### Find one solution to many problems

Tuesday, May 25th, 2010I’m working on a graphical editor in WPF. One feature of this editor is the ability to resize an object. As cool as that feature is, the comment I got from my partner on the project was even better.

In this editor, you can drag the mouse across the surface to pan. You can use your scroll wheel to zoom in and out. And you can select an object and use your scroll wheel to resize it. The trick is figuring out just how much to resize with every tick.

When the scale is zoomed out, you want each tick of the mouse to adjust the size by large amount. When the scale is zoomed in tight, you want to adjust by a proportionally smaller amount. This gives the user a chance to fine-tune by zooming in.

But on the other end of the spectrum, you have to prevent the size of the object from reaching zero. So when the object gets small, it no longer shrinks in proportion to the zoom.

**Design an equation**

The first problem is to change the size in proportion to the zoom. The easiest way to do this is to convert the object size into screen size, adjust by a constant amount, and then convert back. Here’s the math to do that:

- Screen size = actual size * zoom factor
- New screen size = screen size + ticks * pixels per tick
- New actual size = new screen size / zoom factor

The second problem is to switch modes when the object appears small on the screen. Instead of changing screen size by a fixed number of pixels per tick, you want to change by fewer pixels as the object gets smaller. This way you will approach zero but never actually reach it.
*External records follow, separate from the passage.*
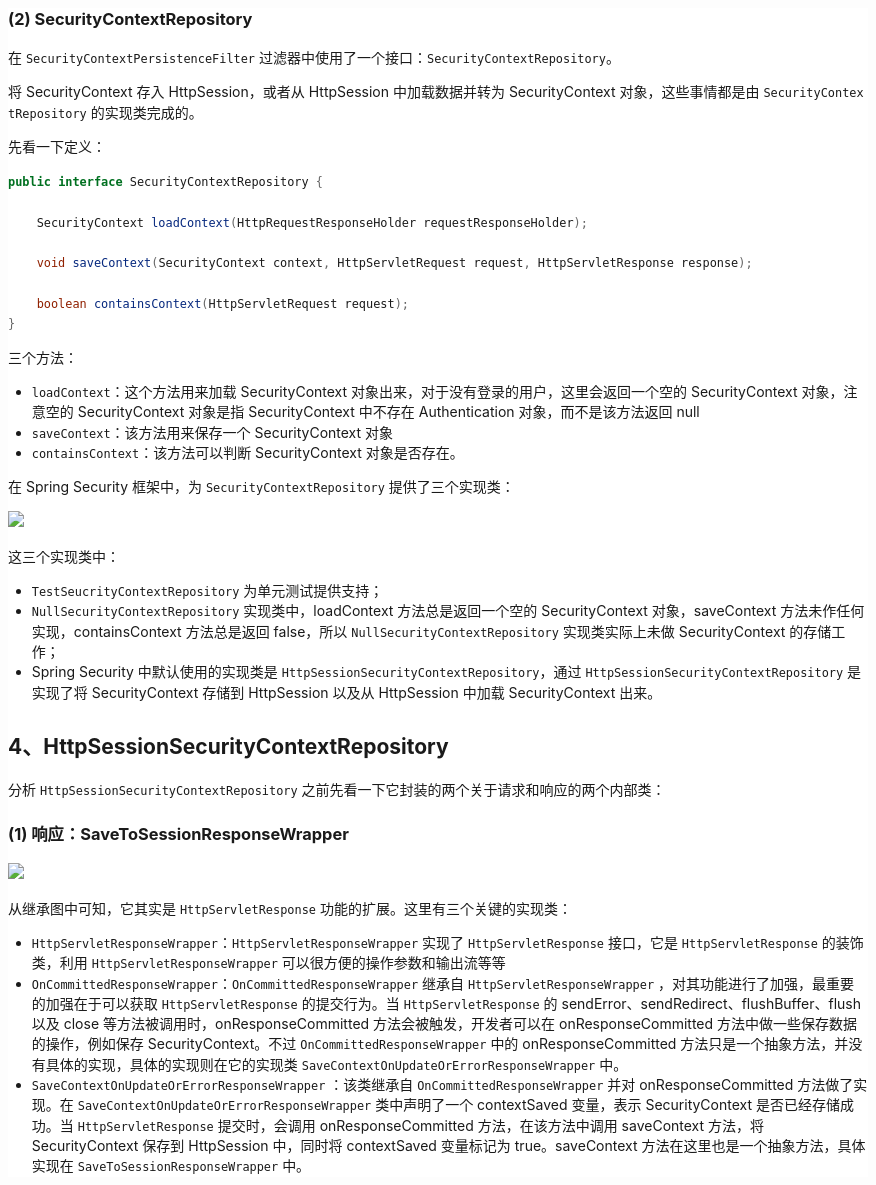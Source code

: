 

### (2) SecurityContextRepository

在 `SecurityContextPersistenceFilter` 过滤器中使用了一个接口：`SecurityContextRepository`。

将 SecurityContext 存入 HttpSession，或者从 HttpSession 中加载数据并转为 SecurityContext 对象，这些事情都是由 `SecurityContextRepository` 的实现类完成的。

先看一下定义：

```java
public interface SecurityContextRepository {

	SecurityContext loadContext(HttpRequestResponseHolder requestResponseHolder);

	void saveContext(SecurityContext context, HttpServletRequest request, HttpServletResponse response);

	boolean containsContext(HttpServletRequest request);
}
```

三个方法：

- `loadContext`：这个方法用来加载 SecurityContext 对象出来，对于没有登录的用户，这里会返回一个空的 SecurityContext 对象，注意空的 SecurityContext 对象是指 SecurityContext 中不存在 Authentication 对象，而不是该方法返回 null
- `saveContext`：该方法用来保存一个 SecurityContext 对象
- `containsContext`：该方法可以判断 SecurityContext 对象是否存在。

在 Spring Security 框架中，为 `SecurityContextRepository` 提供了三个实现类：

![](https://cdn.jsdelivr.net/gh/NaiveKyo/CDN/img/20211218201635.png)

这三个实现类中：

- `TestSeucrityContextRepository` 为单元测试提供支持；
- `NullSecurityContextRepository` 实现类中，loadContext 方法总是返回一个空的 SecurityContext 对象，saveContext 方法未作任何实现，containsContext 方法总是返回 false，所以 `NullSecurityContextRepository`  实现类实际上未做 SecurityContext 的存储工作；
- Spring Security 中默认使用的实现类是 `HttpSessionSecurityContextRepository`，通过 `HttpSessionSecurityContextRepository` 是实现了将 SecurityContext 存储到 HttpSession 以及从 HttpSession 中加载 SecurityContext 出来。



## 4、HttpSessionSecurityContextRepository

分析 `HttpSessionSecurityContextRepository` 之前先看一下它封装的两个关于请求和响应的两个内部类：



### (1) 响应：SaveToSessionResponseWrapper

![](https://cdn.jsdelivr.net/gh/NaiveKyo/CDN/img/20211218202601.png)

从继承图中可知，它其实是 `HttpServletResponse` 功能的扩展。这里有三个关键的实现类：

- `HttpServletResponseWrapper`：`HttpServletResponseWrapper` 实现了 `HttpServletResponse` 接口，它是 `HttpServletResponse` 的装饰类，利用 `HttpServletResponseWrapper` 可以很方便的操作参数和输出流等等
- `OnCommittedResponseWrapper`：`OnCommittedResponseWrapper` 继承自 `HttpServletResponseWrapper` ，对其功能进行了加强，最重要的加强在于可以获取 `HttpServletResponse` 的提交行为。当 `HttpServletResponse` 的 sendError、sendRedirect、flushBuffer、flush 以及 close 等方法被调用时，onResponseCommitted 方法会被触发，开发者可以在 onResponseCommitted 方法中做一些保存数据的操作，例如保存 SecurityContext。不过 `OnCommittedResponseWrapper` 中的 onResponseCommitted 方法只是一个抽象方法，并没有具体的实现，具体的实现则在它的实现类 `SaveContextOnUpdateOrErrorResponseWrapper` 中。
- `SaveContextOnUpdateOrErrorResponseWrapper` ：该类继承自 `OnCommittedResponseWrapper` 并对 onResponseCommitted 方法做了实现。在 `SaveContextOnUpdateOrErrorResponseWrapper`  类中声明了一个 contextSaved 变量，表示 SecurityContext 是否已经存储成功。当 `HttpServletResponse` 提交时，会调用 onResponseCommitted 方法，在该方法中调用 saveContext 方法，将 SecurityContext 保存到 HttpSession 中，同时将 contextSaved 变量标记为 true。saveContext 方法在这里也是一个抽象方法，具体实现在 `SaveToSessionResponseWrapper` 中。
The key to solving this second problem is that idea of approaching a target without reaching it. In mathematical terms, that target – or limit – is an asymptote. We want to design an equation that asymptotically approaches zero as we scale down. But at the same time, we want to asymptotically approach a constant growth as we scale up. Here are the two asymptotes:

- y = 0
- y = x

The first asymptote (y = 0) makes the size of our object to approach zero but never actually reach it. The second asymptote (y = x) makes the size of the object to increase by the same amount each time we tick the scroll wheel. Let y be the screen position, and all this happens relative to the zoom.

To design an equation with asymptotes, simply multiply to make each one a root of the equation:

- (y – 0) * (y – x) = 0

The first factor represents the first asymptote (y = 0). The second represents the second (y = x). We just subtract one side from the other to turn the equation into a root (i.e. y = x, y – x = 0).

**Study the equation**

Plug this equation into Wolfram Alpha and it tells you that it is a pair of intersecting lines. We already knew that. We need to pull back from those two lines and see what happens. Let’s change the equation to this:

- y * (y – x) = 9

Now Wolfram Alpha tells us that it is a hyperbola. We can visually verify that it approaches zero on the left, and it approaches a 1-to-1 slope on the right.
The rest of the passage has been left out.